Show all lines from the material that carry the word "nueva".
*** SOURCE INFORMATION ***
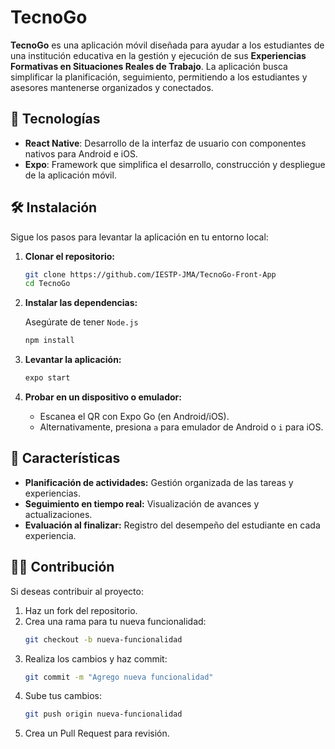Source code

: # TecnoGo

**TecnoGo** es una aplicación móvil diseñada para ayudar a los estudiantes de una institución educativa en la gestión y ejecución de sus **Experiencias Formativas en Situaciones Reales de Trabajo**. La aplicación busca simplificar la planificación, seguimiento, permitiendo a los estudiantes y asesores mantenerse organizados y conectados.

## 🚀 Tecnologías

- **React Native**: Desarrollo de la interfaz de usuario con componentes nativos para Android e iOS.  
- **Expo**: Framework que simplifica el desarrollo, construcción y despliegue de la aplicación móvil.  

## 🛠️ Instalación

Sigue los pasos para levantar la aplicación en tu entorno local:

1. **Clonar el repositorio:**

   ```bash
   git clone https://github.com/IESTP-JMA/TecnoGo-Front-App
   cd TecnoGo
   ```

2. **Instalar las dependencias:**

   Asegúrate de tener `Node.js`

   ```bash
   npm install
   ```

3. **Levantar la aplicación:**

   ```bash
   expo start
   ```

4. **Probar en un dispositivo o emulador:**
   - Escanea el QR con Expo Go (en Android/iOS).
   - Alternativamente, presiona `a` para emulador de Android o `i` para iOS.

## 📱 Características

- **Planificación de actividades:** Gestión organizada de las tareas y experiencias.
- **Seguimiento en tiempo real:** Visualización de avances y actualizaciones.
- **Evaluación al finalizar:** Registro del desempeño del estudiante en cada experiencia.

## 🧑‍💻 Contribución

Si deseas contribuir al proyecto: 

1. Haz un fork del repositorio.  
2. Crea una rama para tu nueva funcionalidad:  
   ```bash
   git checkout -b nueva-funcionalidad
   ```
3. Realiza los cambios y haz commit:  
   ```bash
   git commit -m "Agrego nueva funcionalidad"
   ```
4. Sube tus cambios:  
   ```bash
   git push origin nueva-funcionalidad
   ```
5. Crea un Pull Request para revisión.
*** End of SOURCE INFORMATION ***
**TASK ANSWER:**
2. Crea una rama para tu nueva funcionalidad:  
   git checkout -b nueva-funcionalidad
   git commit -m "Agrego nueva funcionalidad"
   git push origin nueva-funcionalidad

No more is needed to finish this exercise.